- WHAT THE EXERCISE ASKS
Locate every line in the records below that holds the word "success" and return each one.

[Plain-text document sources]
_ _ _ _ _ _ _

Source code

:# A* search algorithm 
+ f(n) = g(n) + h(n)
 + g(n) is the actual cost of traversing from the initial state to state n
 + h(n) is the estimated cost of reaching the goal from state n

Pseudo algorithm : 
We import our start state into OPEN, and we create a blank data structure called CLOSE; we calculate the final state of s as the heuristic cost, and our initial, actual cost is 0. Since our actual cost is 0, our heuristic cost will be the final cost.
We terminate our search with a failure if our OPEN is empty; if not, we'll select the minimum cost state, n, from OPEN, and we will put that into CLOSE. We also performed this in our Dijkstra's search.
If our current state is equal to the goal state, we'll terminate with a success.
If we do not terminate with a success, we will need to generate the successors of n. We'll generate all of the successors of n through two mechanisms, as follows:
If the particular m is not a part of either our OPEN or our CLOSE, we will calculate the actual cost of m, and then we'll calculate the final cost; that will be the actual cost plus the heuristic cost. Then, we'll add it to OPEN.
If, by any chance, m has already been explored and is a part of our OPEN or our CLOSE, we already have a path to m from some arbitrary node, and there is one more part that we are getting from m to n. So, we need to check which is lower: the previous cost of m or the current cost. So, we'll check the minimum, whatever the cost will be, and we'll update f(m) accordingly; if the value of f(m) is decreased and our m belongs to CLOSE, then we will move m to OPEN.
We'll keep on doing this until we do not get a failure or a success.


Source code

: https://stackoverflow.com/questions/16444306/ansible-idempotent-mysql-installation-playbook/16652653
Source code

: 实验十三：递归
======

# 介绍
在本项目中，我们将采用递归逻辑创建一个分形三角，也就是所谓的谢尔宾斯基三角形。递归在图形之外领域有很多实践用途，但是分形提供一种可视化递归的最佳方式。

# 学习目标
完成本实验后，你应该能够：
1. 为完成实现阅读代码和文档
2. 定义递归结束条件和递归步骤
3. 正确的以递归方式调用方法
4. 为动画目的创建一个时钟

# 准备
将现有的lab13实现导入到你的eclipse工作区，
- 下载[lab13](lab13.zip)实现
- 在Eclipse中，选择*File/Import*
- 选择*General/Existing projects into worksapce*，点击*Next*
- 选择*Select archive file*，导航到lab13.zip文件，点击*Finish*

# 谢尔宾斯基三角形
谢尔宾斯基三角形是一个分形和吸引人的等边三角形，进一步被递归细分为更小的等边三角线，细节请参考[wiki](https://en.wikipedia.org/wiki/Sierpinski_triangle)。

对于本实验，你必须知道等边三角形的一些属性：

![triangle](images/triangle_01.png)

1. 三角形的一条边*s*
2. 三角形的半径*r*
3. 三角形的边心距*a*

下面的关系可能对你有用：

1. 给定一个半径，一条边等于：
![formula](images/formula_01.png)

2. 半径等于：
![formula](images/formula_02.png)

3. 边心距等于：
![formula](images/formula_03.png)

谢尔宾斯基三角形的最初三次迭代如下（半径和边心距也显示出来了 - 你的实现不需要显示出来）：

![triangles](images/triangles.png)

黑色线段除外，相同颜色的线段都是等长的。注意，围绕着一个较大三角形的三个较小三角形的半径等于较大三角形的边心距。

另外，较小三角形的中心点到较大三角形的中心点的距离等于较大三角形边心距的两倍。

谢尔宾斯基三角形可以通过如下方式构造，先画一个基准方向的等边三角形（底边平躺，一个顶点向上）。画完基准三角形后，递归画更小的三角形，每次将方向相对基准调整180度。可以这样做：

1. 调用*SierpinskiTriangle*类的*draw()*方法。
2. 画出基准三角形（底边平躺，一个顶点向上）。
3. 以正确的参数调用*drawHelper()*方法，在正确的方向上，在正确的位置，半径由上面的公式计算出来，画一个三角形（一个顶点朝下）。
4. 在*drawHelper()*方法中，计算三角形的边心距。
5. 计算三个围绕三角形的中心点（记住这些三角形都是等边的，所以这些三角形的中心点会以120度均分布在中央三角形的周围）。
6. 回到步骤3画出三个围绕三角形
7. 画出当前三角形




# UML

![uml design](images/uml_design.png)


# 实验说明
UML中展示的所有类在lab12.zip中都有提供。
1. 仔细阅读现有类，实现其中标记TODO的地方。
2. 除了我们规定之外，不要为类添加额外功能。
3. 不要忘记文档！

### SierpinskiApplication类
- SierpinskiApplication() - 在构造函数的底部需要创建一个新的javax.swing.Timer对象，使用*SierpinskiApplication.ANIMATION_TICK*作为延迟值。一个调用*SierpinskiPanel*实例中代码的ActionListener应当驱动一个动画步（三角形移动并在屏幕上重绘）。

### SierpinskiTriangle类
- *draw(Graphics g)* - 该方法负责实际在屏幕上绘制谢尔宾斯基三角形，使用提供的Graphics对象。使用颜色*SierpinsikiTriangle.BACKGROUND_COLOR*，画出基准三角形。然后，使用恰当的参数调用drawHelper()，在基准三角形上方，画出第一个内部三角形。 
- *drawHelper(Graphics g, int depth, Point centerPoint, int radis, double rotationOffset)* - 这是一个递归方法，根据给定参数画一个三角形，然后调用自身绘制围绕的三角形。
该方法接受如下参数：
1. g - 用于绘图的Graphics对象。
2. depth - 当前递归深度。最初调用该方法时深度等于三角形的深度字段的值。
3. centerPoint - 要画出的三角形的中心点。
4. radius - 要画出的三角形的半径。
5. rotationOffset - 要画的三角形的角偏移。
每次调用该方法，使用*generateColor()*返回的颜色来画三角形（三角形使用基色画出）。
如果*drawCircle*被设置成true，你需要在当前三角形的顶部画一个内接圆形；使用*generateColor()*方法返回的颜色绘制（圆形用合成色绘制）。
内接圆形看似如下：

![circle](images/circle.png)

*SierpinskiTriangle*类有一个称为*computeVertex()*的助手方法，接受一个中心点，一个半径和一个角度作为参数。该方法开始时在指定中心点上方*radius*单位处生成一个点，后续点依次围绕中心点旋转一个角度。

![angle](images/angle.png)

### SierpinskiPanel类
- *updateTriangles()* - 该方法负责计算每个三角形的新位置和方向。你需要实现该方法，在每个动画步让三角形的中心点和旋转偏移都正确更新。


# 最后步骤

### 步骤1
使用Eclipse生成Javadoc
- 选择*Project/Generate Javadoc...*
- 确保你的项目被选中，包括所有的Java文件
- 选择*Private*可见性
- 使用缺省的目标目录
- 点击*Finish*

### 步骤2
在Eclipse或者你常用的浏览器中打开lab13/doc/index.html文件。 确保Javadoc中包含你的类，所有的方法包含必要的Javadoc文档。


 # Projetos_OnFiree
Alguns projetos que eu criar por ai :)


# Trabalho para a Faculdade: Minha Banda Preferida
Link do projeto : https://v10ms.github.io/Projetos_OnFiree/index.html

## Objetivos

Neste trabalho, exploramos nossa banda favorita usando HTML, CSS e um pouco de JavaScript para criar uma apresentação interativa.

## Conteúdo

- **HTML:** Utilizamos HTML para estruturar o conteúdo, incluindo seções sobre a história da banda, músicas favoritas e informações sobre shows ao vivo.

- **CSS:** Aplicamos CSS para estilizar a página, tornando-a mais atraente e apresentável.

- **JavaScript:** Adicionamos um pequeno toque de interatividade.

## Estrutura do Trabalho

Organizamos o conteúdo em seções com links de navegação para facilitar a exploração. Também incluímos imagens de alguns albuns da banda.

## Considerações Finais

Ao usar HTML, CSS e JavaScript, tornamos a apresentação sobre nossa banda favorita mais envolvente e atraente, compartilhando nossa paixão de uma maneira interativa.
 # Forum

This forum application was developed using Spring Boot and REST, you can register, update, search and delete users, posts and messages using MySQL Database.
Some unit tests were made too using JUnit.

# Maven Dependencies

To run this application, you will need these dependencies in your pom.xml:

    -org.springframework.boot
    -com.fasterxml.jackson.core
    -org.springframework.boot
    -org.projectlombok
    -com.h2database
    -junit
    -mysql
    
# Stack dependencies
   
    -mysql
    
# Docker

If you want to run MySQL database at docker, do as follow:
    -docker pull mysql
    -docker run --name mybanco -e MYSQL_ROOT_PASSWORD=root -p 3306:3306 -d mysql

_ _ _ _ _ _ _

- WRITTEN RESPONSE
If our current state is equal to the goal state, we'll terminate with a success.
If we do not terminate with a success, we will need to generate the successors of n. We'll generate all of the successors of n through two mechanisms, as follows:
We'll keep on doing this until we do not get a failure or a success.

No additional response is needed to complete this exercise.